Die Gründe, um auf Leinwände Bilder zu malen, sind fast so vielfältig wie die Möglichkeiten des Malens selbst. Ob als künstlerischer Ausdruck von Ideen und Gefühlen, als Broterwerb oder als entspanntes Hobby – die Leinwand kann für jeden kreativen Menschen zum Spielplatz oder aufregenden Experimentierfeld werden.
Um auf Leinwände Bilder zu malen, eignen sich zwei Malmedien ganz besonders: Ölfarben und Acryl.

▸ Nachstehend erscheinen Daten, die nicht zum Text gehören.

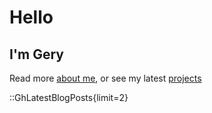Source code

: # Hello

## I'm Gery

Read more [about me](/about), or see my latest [projects](/projects)

<!-- TODO: limit not working when transitioning from main to blog page-->

::GhLatestBlogPosts{limit=2}
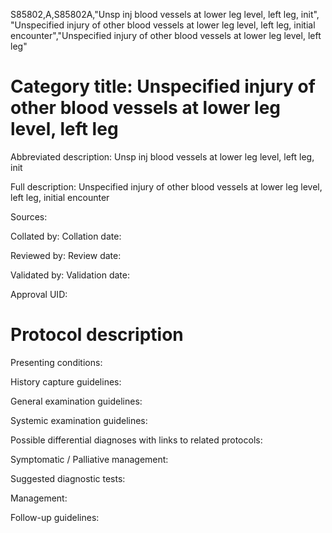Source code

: S85802,A,S85802A,"Unsp inj blood vessels at lower leg level, left leg, init", "Unspecified injury of other blood vessels at lower leg level, left leg, initial encounter","Unspecified injury of other blood vessels at lower leg level, left leg"
# Category title: Unspecified injury of other blood vessels at lower leg level, left leg

Abbreviated description: Unsp inj blood vessels at lower leg level, left leg, init

Full description: Unspecified injury of other blood vessels at lower leg level, left leg, initial encounter

Sources:

Collated by:
Collation date:

Reviewed by:
Review date:

Validated by:
Validation date:

Approval UID:

# Protocol description

Presenting conditions:

History capture guidelines:

General examination guidelines:

Systemic examination guidelines:

Possible differential diagnoses with links to related protocols:

Symptomatic / Palliative management:

Suggested diagnostic tests:

Management:

Follow-up guidelines:
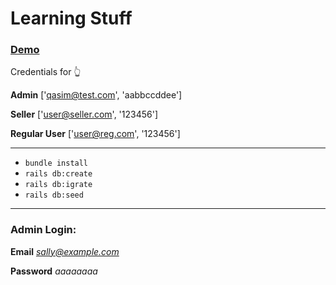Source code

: # Learning Stuff

### **[Demo](https://devised.herokuapp.com/ "Demo")**

Credentials for :point_up_2:

**Admin** ['qasim@test.com', 'aabbccddee']

**Seller** ['user@seller.com', '123456']

**Regular User** ['user@reg.com', '123456']

---

- `bundle install`
- `rails db:create`
- `rails db:igrate`
- `rails db:seed`

---

### Admin Login:

**Email** *sally@example.com*

**Password** _aaaaaaaa_
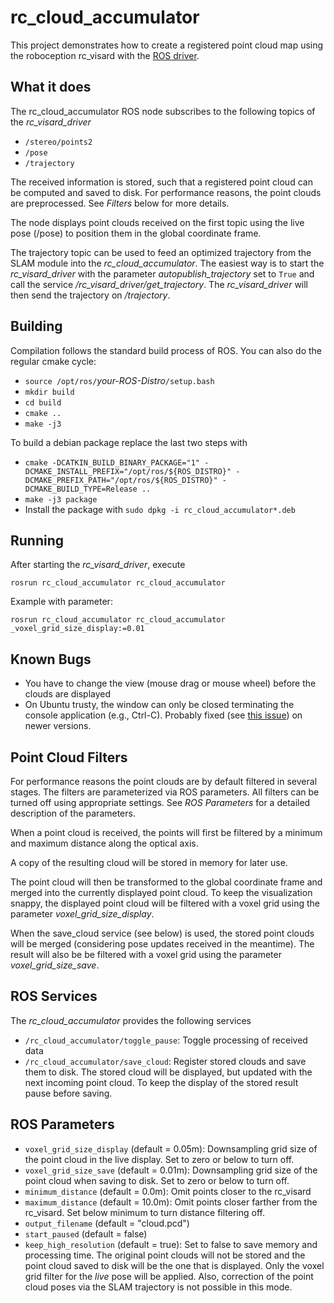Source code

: rc_cloud_accumulator
====================

This project demonstrates how to create a registered point cloud map
using the roboception rc_visard with the [ROS driver](http://wiki.ros.org/rc_visard_driver).


What it does
------------
The rc_cloud_accumulator ROS node subscribes to the following topics of the *rc_visard_driver*

 - `/stereo/points2`
 - `/pose`
 - `/trajectory`

The received information is stored, such that a registered point cloud can be
computed and saved to disk. For performance reasons, the point clouds are preprocessed.
See *Filters* below for more details.

The node displays point clouds received on the first topic using the live pose (/pose)
to position them in the global coordinate frame.

The trajectory topic can be used to feed an optimized trajectory from the SLAM module
into the *rc_cloud_accumulator*. The easiest way is to start the *rc_visard_driver*
with the parameter *autopublish_trajectory* set to `True` and call the service 
*/rc_visard_driver/get_trajectory*. The *rc_visard_driver* will then send the
trajectory on */trajectory*.

Building
--------

Compilation follows the standard build process of ROS. You can also do the regular cmake cycle:

- `source /opt/ros/`*your-ROS-Distro*`/setup.bash`
- `mkdir build`
- `cd build`
- `cmake ..`
- `make -j3`

To build a debian package replace the last two steps with

- `cmake -DCATKIN_BUILD_BINARY_PACKAGE="1" -DCMAKE_INSTALL_PREFIX="/opt/ros/${ROS_DISTRO}" -DCMAKE_PREFIX_PATH="/opt/ros/${ROS_DISTRO}" -DCMAKE_BUILD_TYPE=Release ..`
- `make -j3 package`
- Install the package with `sudo dpkg -i rc_cloud_accumulator*.deb`

Running
-------

After starting the *rc_visard_driver*, execute

`rosrun rc_cloud_accumulator rc_cloud_accumulator`

Example with parameter:

`rosrun rc_cloud_accumulator rc_cloud_accumulator _voxel_grid_size_display:=0.01`

Known Bugs
----------

- You have to change the view (mouse drag or mouse wheel) before the clouds are displayed
- On Ubuntu trusty, the window can only be closed terminating the console application (e.g., Ctrl-C).
  Probably fixed (see [this issue](https://github.com/PointCloudLibrary/pcl/issues/172)) on newer versions.

Point Cloud Filters
-------

For performance reasons the point clouds are by default filtered in several stages.
The filters are parameterized via ROS parameters.
All filters can be turned off using appropriate settings.
See *ROS Parameters* for a detailed description of the parameters.

When a point cloud is received, the points will first be filtered by
a minimum and maximum distance along the optical axis.

A copy of the resulting cloud will be stored in memory for later use.

The point cloud will then be transformed to the global coordinate
frame and merged into the currently displayed point cloud. To keep the
visualization snappy, the displayed point cloud will be filtered with a voxel
grid using the parameter *voxel_grid_size_display*.

When the save_cloud service (see below) is used, the stored point clouds will
be merged (considering pose updates received in the meantime). The result will
also be be filtered with a voxel grid using the parameter
*voxel_grid_size_save*.


ROS Services
------------

The *rc_cloud_accumulator* provides the following services

 - `/rc_cloud_accumulator/toggle_pause`: Toggle processing of received data
 - `/rc_cloud_accumulator/save_cloud`: Register stored clouds and save them to disk.
   The stored cloud will be displayed, but updated with the next incoming point cloud.
   To keep the display of the stored result pause before saving.

ROS Parameters
--------------

  - `voxel_grid_size_display` (default = 0.05m): Downsampling grid size of the point cloud in the live display. Set to zero or below to turn off.
  - `voxel_grid_size_save` (default = 0.01m): Downsampling grid size of the point cloud when saving to disk. Set to zero or below to turn off.
  - `minimum_distance` (default =  0.0m): Omit points closer to the rc_visard
  - `maximum_distance` (default = 10.0m): Omit points closer farther from the rc_visard. Set below minimum to turn distance filtering off.
  - `output_filename` (default = "cloud.pcd")
  - `start_paused` (default = false)
  - `keep_high_resolution` (default = true): Set to false to save memory and processing time.
    The original point clouds will not be stored and the point cloud saved to
    disk will be the one that is displayed. Only the voxel grid filter for the
    *live* pose will be applied. Also, correction of the point cloud poses via
    the SLAM trajectory is not possible in this mode.


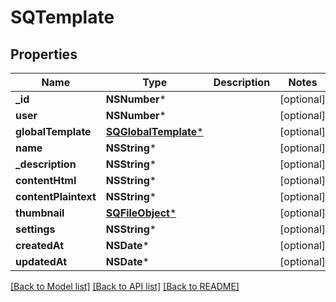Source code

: # SQTemplate

## Properties
Name | Type | Description | Notes
------------ | ------------- | ------------- | -------------
**_id** | **NSNumber*** |  | [optional] 
**user** | **NSNumber*** |  | [optional] 
**globalTemplate** | [**SQGlobalTemplate***](SQGlobalTemplate.md) |  | [optional] 
**name** | **NSString*** |  | [optional] 
**_description** | **NSString*** |  | [optional] 
**contentHtml** | **NSString*** |  | [optional] 
**contentPlaintext** | **NSString*** |  | [optional] 
**thumbnail** | [**SQFileObject***](SQFileObject.md) |  | [optional] 
**settings** | **NSString*** |  | [optional] 
**createdAt** | **NSDate*** |  | [optional] 
**updatedAt** | **NSDate*** |  | [optional] 

[[Back to Model list]](../README.md#documentation-for-models) [[Back to API list]](../README.md#documentation-for-api-endpoints) [[Back to README]](../README.md)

Beide Farbarten sind in gut sortierten Fachgeschäften oder Onlineshops für Künstlerbedarf in fast unbegrenzter Auswahl an Farbtönen erhältlich.
Ölfarben lassen sich sehr geschmeidig und pastos verarbeiten, was bei einem geübten Maler zu wundervollen Effekten voll plastischer Tiefe führen kann. Allerdings brauchen sie je nach Dicke des Farbauftrags sehr lange zum Trocknen und da sie nicht wasserlöslich sind, ist die Reinigung der Pinsel, Schwämme und sonstiger Malgeräte mit Terpentin aufwändiger, als die Entfernung der bis zur Auftrocknung wasserlöslichen Acrylfarben.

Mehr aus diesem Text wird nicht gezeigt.